The Trials and Tribulations of Living with Chronic Pain.

Sunday 29 May, 2011

I think of pain as a speedometer. 1 to 4 is in the yellow, 5 and 6 are green, 7, 8, 9 and 10 are red, and when the pain cranks all the way to 11, you get to see some serious… Stuff.

That’s two film references in one there.

So when you live life on a pain scale, like I do, you get used to certain levels of pain and associate them with everyday things. Today is a 3 day, so I’m all right for now, I’ll go about my usual business and if it gets to 4, I’ll slow down a bit.

Today is a 7. I’ll spend two hours arguing with myself the pros and cons of getting out of bed, and the pros and cos of having pain killers. For me, the pro of getting out of bed is being at least “somewhat normal”, and the pro for the pain killer is “it takes some of the pain away.” The con of getting out of bed is “ow. Pain” and the con of getting pain killers is spending all day in bed anyway, cos my painkillers knock me out. Despite being on the same ones now since I was 19 or there abouts.

When I’m in hospital, like I was recently, my pain-o-meter has a spanner thrown at it more than once. Usually its due to not having that specific pain before, so it brings a new meaning to all the numbers.

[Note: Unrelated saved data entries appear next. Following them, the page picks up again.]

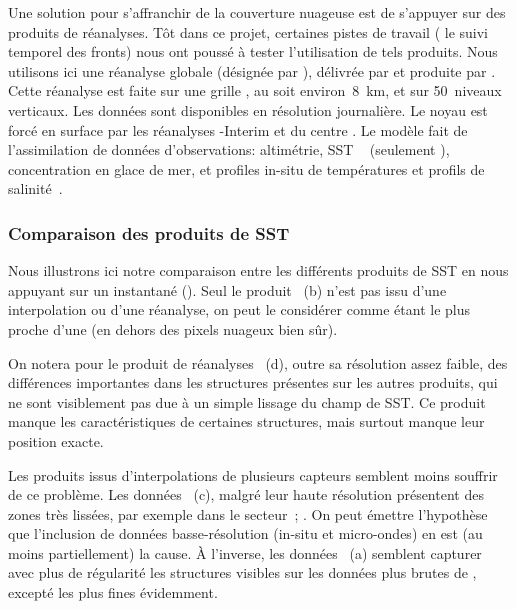 Une solution pour s'affranchir de la couverture nuageuse est de s'appuyer sur des produits de réanalyses.
Tôt dans ce projet, certaines pistes de travail ( le suivi temporel des fronts) nous ont poussé à tester l'utilisation de tels produits.
Nous utilisons ici une réanalyse globale (désignée par ), délivrée par  et produite par .
Cette réanalyse est faite sur une grille , au  soit environ~\qty{8}{\km}, et sur 50~niveaux verticaux. Les données sont disponibles en résolution journalière.
Le noyau  est forcé en surface par les réanalyses -Interim et  du centre .
Le modèle fait de l'assimilation de données d'observations: altimétrie, SST ~ (seulement ), concentration en glace de mer, et profiles in-situ de températures et profils de salinité~.

\subsubsection{Comparaison des produits de SST}

\begin{figure}
  \label{fig:comparaison-sst}
\end{figure}

Nous illustrons ici notre comparaison entre les différents produits de SST en nous appuyant sur un instantané ().
Seul le produit ~(b) n'est pas issu d'une interpolation ou d'une réanalyse, on peut le considérer comme étant le plus proche d'une  (en dehors des pixels nuageux bien sûr).

On notera pour le produit de réanalyses ~(d), outre sa résolution assez faible, des différences importantes dans les structures présentes sur les autres produits, qui ne sont visiblement pas due à un simple lissage du champ de SST.
Ce produit manque les caractéristiques de certaines structures, mais surtout manque leur position exacte.

Les produits issus d'interpolations de plusieurs capteurs semblent moins souffrir de ce problème.
Les données ~(c), malgré leur haute résolution présentent des zones très lissées, par exemple dans le secteur~; .
On peut émettre l'hypothèse que l'inclusion de données basse-résolution (in-situ et micro-ondes) en est (au moins partiellement) la cause.
À l'inverse, les données ~(a) semblent capturer avec plus de régularité les structures visibles sur les données plus brutes de , excepté les plus fines évidemment.

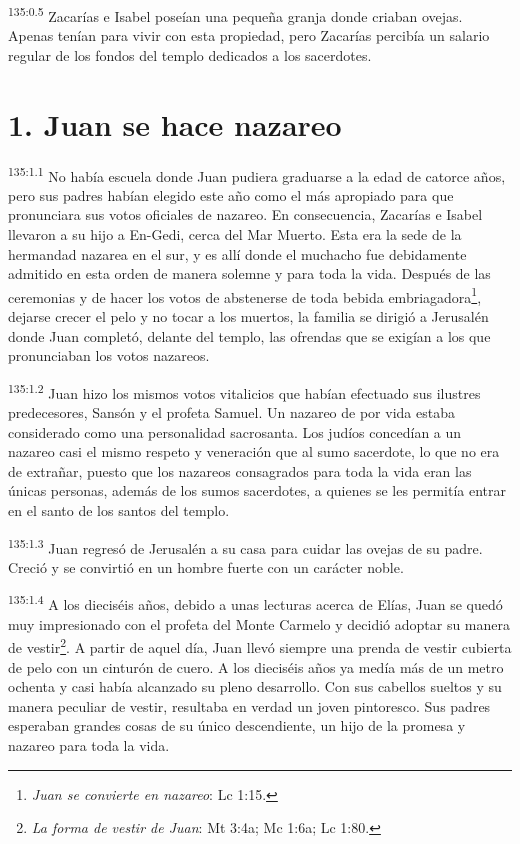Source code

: \par
\textsuperscript{135:0.5} Zacarías e Isabel poseían una pequeña granja donde criaban ovejas. Apenas tenían para vivir con esta propiedad, pero Zacarías percibía un salario regular de los fondos del templo dedicados a los sacerdotes.

\section*{1. Juan se hace nazareo}
\par
\textsuperscript{135:1.1} No había escuela donde Juan pudiera graduarse a la edad de catorce años, pero sus padres habían elegido este año como el más apropiado para que pronunciara sus votos oficiales de nazareo. En consecuencia, Zacarías e Isabel llevaron a su hijo a En-Gedi, cerca del Mar Muerto. Esta era la sede de la hermandad nazarea en el sur, y es allí donde el muchacho fue debidamente admitido en esta orden de manera solemne y para toda la vida. Después de las ceremonias y de hacer los votos de abstenerse de toda bebida embriagadora\footnote{\textit{Juan se convierte en nazareo}: Lc 1:15.}, dejarse crecer el pelo y no tocar a los muertos, la familia se dirigió a Jerusalén donde Juan completó, delante del templo, las ofrendas que se exigían a los que pronunciaban los votos nazareos.

\par
\textsuperscript{135:1.2} Juan hizo los mismos votos vitalicios que habían efectuado sus ilustres predecesores, Sansón y el profeta Samuel. Un nazareo de por vida estaba considerado como una personalidad sacrosanta. Los judíos concedían a un nazareo casi el mismo respeto y veneración que al sumo sacerdote, lo que no era de extrañar, puesto que los nazareos consagrados para toda la vida eran las únicas personas, además de los sumos sacerdotes, a quienes se les permitía entrar en el santo de los santos del templo.

\par
\textsuperscript{135:1.3} Juan regresó de Jerusalén a su casa para cuidar las ovejas de su padre. Creció y se convirtió en un hombre fuerte con un carácter noble.

\par
\textsuperscript{135:1.4} A los dieciséis años, debido a unas lecturas acerca de Elías, Juan se quedó muy impresionado con el profeta del Monte Carmelo y decidió adoptar su manera de vestir\footnote{\textit{La forma de vestir de Juan}: Mt 3:4a; Mc 1:6a; Lc 1:80.}. A partir de aquel día, Juan llevó siempre una prenda de vestir cubierta de pelo con un cinturón de cuero. A los dieciséis años ya medía más de un metro ochenta y casi había alcanzado su pleno desarrollo. Con sus cabellos sueltos y su manera peculiar de vestir, resultaba en verdad un joven pintoresco. Sus padres esperaban grandes cosas de su único descendiente, un hijo de la promesa y nazareo para toda la vida.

Yes, that’s a 6, but its actually a more painful 6 than what I’m used to. Is it because of the location? Is it the type of pain? Maybe the duration? I can never figure it out. It’s just not what I’m used to.

The other spanner is down to hospital protocol. Two hospitals I frequent don’t measure pain that way. One hospital does 1 to 5, which I can make work if I divide my pain by two. If it’s cranked all the way to 11, then its a “FFFFIVE” rather than just a clenched-through-teeth “five”. I can make it work.

The hospital I was just in, though, has a scale of 1 to 3. 1, 2, 3. Mild, Moderate to Severe.

That is of absolutely no use to me. My pain doesn’t do Mild, Moderate to Severe. If we’re really pushing for a comparison, it does “there” “really there” and “just knock me the hell out, I’ll deal with life later” but that is after much deliberation, figuring of location and duration. It takes a strategy room and the world’s finest topographers to get to a conclusion to that degree, you know?

And I know for a fact that I’m not the only one with this problem. There’s a bunch of us who go through life figuring out what we can do, day in and day out, on a pain scale budget. “If I take it easy and stay around 4 this morning, I can take a pain killer this afternoon and go to my daughter’s nativity play this evening”, “It’s an 8 right now, it’ll crank all the way up to 11 when I move, will my normal pain killers be enough? I can’t drive if I take the stronger ones, but I really need to go in to work…”

Once again, a hospital’s failings to do best for the patient. They mess with normal pain killer schedules, they mess with normal pain killers! And they want us to try and figure out our pain in a different way to what we understand. All whilst we’re dealing with whatever the reason we’re in hospital for, nurses who just shouldn’t have the job and other patients screaming the ward down in agony.